Las hijas de Melissa también empezaron a notar la diferencia. Me ocupaba más de ellas que su madre original lo hacía, y me esforzaba por entender sus problemas adolescentes, sus inseguridades. A veces me sentía culpable, sabiendo que su verdadera madre ya no estaba, pero también me daba cuenta de que tal vez estaba haciendo un mejor trabajo en algunos aspectos. Les daba consejos, las ayudaba con sus tareas, y hasta pasábamos tardes viendo películas juntas. Empezaron a confiar más en mí, y sus sonrisas me recordaban que, en cierto modo, yo también necesitaba el afecto que ellas me daban.


La relación con los vecinos fue otra pieza clave. Melissa siempre había sido amable, pero un tanto distante. Así que aproveché para fortalecer esos lazos, mostrándome más sociable y generosa con ellos. Organizaba pequeñas reuniones en casa, cocinaba pasteles y galletas para llevarles, y comenzaba a tejer esa red de amistades que Melissa había dejado a medias. Todos comentaban lo bien que me veía, lo radiante que parecía, y eso me hacía sentir una mezcla de orgullo y vergüenza. ¿Cómo podían alabarme, cuando ni siquiera era la verdadera Melissa?


Y luego estaba mi madre… cada vez que la veía, mi corazón se partía. La primera vez que me acerqué a ella como "Melissa", casi rompo en llanto al ver la tristeza en su rostro. Llevaba semanas buscando a su hijo, pegando carteles de "desaparecido" por el vecindario, y preguntando a todo el mundo si lo habían visto. Sabía que sufría, y aunque cada parte de mí quería correr hacia ella y decirle la verdad, no podía. No podía permitir que supiera que su hijo estaba atrapado en este cuerpo, viviendo esta vida. ¿Cómo podría explicárselo? ¿Cómo podría mirarla a los ojos y decirle que ahora era la esposa de otro hombre, madre de otras hijas, y que su hijo, en esencia, había desaparecido para siempre?

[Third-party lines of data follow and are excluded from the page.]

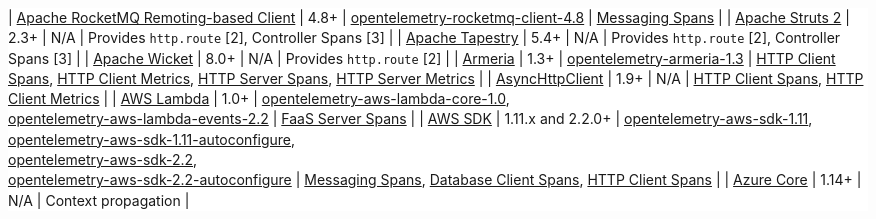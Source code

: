 | [Apache RocketMQ Remoting-based Client](https://rocketmq.apache.org/)                                                                       | 4.8+                          | [opentelemetry-rocketmq-client-4.8](../instrumentation/rocketmq/rocketmq-client/rocketmq-client-4.8/library)                                                                                                                                                                                                                                                                            | [Messaging Spans]                                                                      |
| [Apache Struts 2](https://github.com/apache/struts)                                                                                         | 2.3+                          | N/A                                                                                                                                                                                                                                                                                                                                                                                     | Provides `http.route` [2], Controller Spans [3]                                        |
| [Apache Tapestry](https://tapestry.apache.org/)                                                                                             | 5.4+                          | N/A                                                                                                                                                                                                                                                                                                                                                                                     | Provides `http.route` [2], Controller Spans [3]                                        |
| [Apache Wicket](https://wicket.apache.org/)                                                                                                 | 8.0+                          | N/A                                                                                                                                                                                                                                                                                                                                                                                     | Provides `http.route` [2]                                                              |
| [Armeria](https://armeria.dev)                                                                                                              | 1.3+                          | [opentelemetry-armeria-1.3](../instrumentation/armeria-1.3/library)                                                                                                                                                                                                                                                                                                                     | [HTTP Client Spans], [HTTP Client Metrics], [HTTP Server Spans], [HTTP Server Metrics] |
| [AsyncHttpClient](https://github.com/AsyncHttpClient/async-http-client)                                                                     | 1.9+                          | N/A                                                                                                                                                                                                                                                                                                                                                                                     | [HTTP Client Spans], [HTTP Client Metrics]                                             |
| [AWS Lambda](https://docs.aws.amazon.com/lambda/latest/dg/java-handler.html)                                                                | 1.0+                          | [opentelemetry-aws-lambda-core-1.0](../instrumentation/aws-lambda/aws-lambda-core-1.0/library),<br>[opentelemetry-aws-lambda-events-2.2](../instrumentation/aws-lambda/aws-lambda-events-2.2/library)                                                                                                                                                                                   | [FaaS Server Spans]                                                                    |
| [AWS SDK](https://aws.amazon.com/sdk-for-java/)                                                                                             | 1.11.x and 2.2.0+             | [opentelemetry-aws-sdk-1.11](../instrumentation/aws-sdk/aws-sdk-1.11/library),<br>[opentelemetry-aws-sdk-1.11-autoconfigure](../instrumentation/aws-sdk/aws-sdk-1.11/library-autoconfigure),<br>[opentelemetry-aws-sdk-2.2](../instrumentation/aws-sdk/aws-sdk-2.2/library),<br>[opentelemetry-aws-sdk-2.2-autoconfigure](../instrumentation/aws-sdk/aws-sdk-2.2/library-autoconfigure) | [Messaging Spans], [Database Client Spans], [HTTP Client Spans]                        |
| [Azure Core](https://docs.microsoft.com/en-us/java/api/overview/azure/core-readme)                                                          | 1.14+                         | N/A                                                                                                                                                                                                                                                                                                                                                                                     | Context propagation                                                                    |

[Elasticsearch Client Spans]: https://github.com/open-telemetry/semantic-conventions/blob/main/docs/database/elasticsearch.md
[HTTP Server Spans]: https://github.com/open-telemetry/semantic-conventions/blob/main/docs/http/http-spans.md#http-server
[HTTP Client Spans]: https://github.com/open-telemetry/semantic-conventions/blob/main/docs/http/http-spans.md#http-client
[HTTP Server Metrics]: https://github.com/open-telemetry/semantic-conventions/blob/main/docs/http/http-metrics.md#http-server
[HTTP Client Metrics]: https://github.com/open-telemetry/semantic-conventions/blob/main/docs/http/http-metrics.md#http-client
[RPC Server Spans]: https://github.com/open-telemetry/semantic-conventions/blob/main/docs/rpc/rpc-spans.md#server-attributes
[RPC Client Spans]: https://github.com/open-telemetry/semantic-conventions/blob/main/docs/rpc/rpc-spans.md#client-attributes
[RPC Server Metrics]: https://github.com/open-telemetry/semantic-conventions/blob/main/docs/rpc/rpc-metrics.md#rpc-server
[RPC Client Metrics]: https://github.com/open-telemetry/semantic-conventions/blob/main/docs/rpc/rpc-metrics.md#rpc-client
[Messaging Spans]: https://github.com/open-telemetry/semantic-conventions/blob/main/docs/messaging/messaging-spans.md
[Database Client Spans]: https://github.com/open-telemetry/semantic-conventions/blob/main/docs/database/database-spans.md
[Database Pool Metrics]: https://github.com/open-telemetry/semantic-conventions/blob/main/docs/database/database-metrics.md
[JVM Runtime Metrics]: https://github.com/open-telemetry/semantic-conventions/blob/main/docs/system/runtime-environment-metrics.md#jvm-metrics
[System Metrics]: https://github.com/open-telemetry/semantic-conventions/blob/main/docs/system/system-metrics.md
[GraphQL Server Spans]: https://github.com/open-telemetry/semantic-conventions/blob/main/docs/database/graphql.md
[FaaS Server Spans]: https://github.com/open-telemetry/semantic-conventions/blob/main/docs/faas/faas-spans.md
[`ubuntu-latest`]: https://github.com/actions/runner-images#available-images
[`windows-latest`]: https://github.com/actions/runner-images#available-images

Así que me limitaba a consolarla desde la distancia, diciéndole que todo estaría bien, que tenía que mantener la esperanza. A veces me quedaba con ella más tiempo del que debería, ayudándola a organizar su casa o a cocinar, tal vez buscando una forma de seguir siendo parte de su vida, aunque fuera desde esta nueva identidad. Me desgarraba por dentro verla, pero cada vez que salía de su casa y volvía a la de Melissa, me convencía a mí misma de que estaba haciendo lo correcto.


Con el tiempo, comencé a sentir que esta vida no era tan mala. Me había acostumbrado a los vestidos que Melissa usaba, a sus rutinas, a su maquillaje y su perfume. Empecé a disfrutar de las mañanas tranquilas, cuando me sentaba en la mesa de la cocina con una taza de café, observando a los pájaros fuera de la ventana. Me encantaba el suave balanceo de mis caderas mientras caminaba por la casa, la sensación de tener el control de todo, de ser la figura central en esta familia.


En algún rincón de mi mente, sabía que lo que había hecho estaba mal. Sabía que había tomado una vida que no me pertenecia, y que mi madre seguía buscando a su hijo desaparecido. Pero, al mismo tiempo, no podía negar lo mucho que me gustaba ser Melissa. Esta vida me había ofrecido una segunda oportunidad, una oportunidad de ser querida, admirada y necesitada. Había llegado a un punto en el que ya no podía imaginar volver atrás.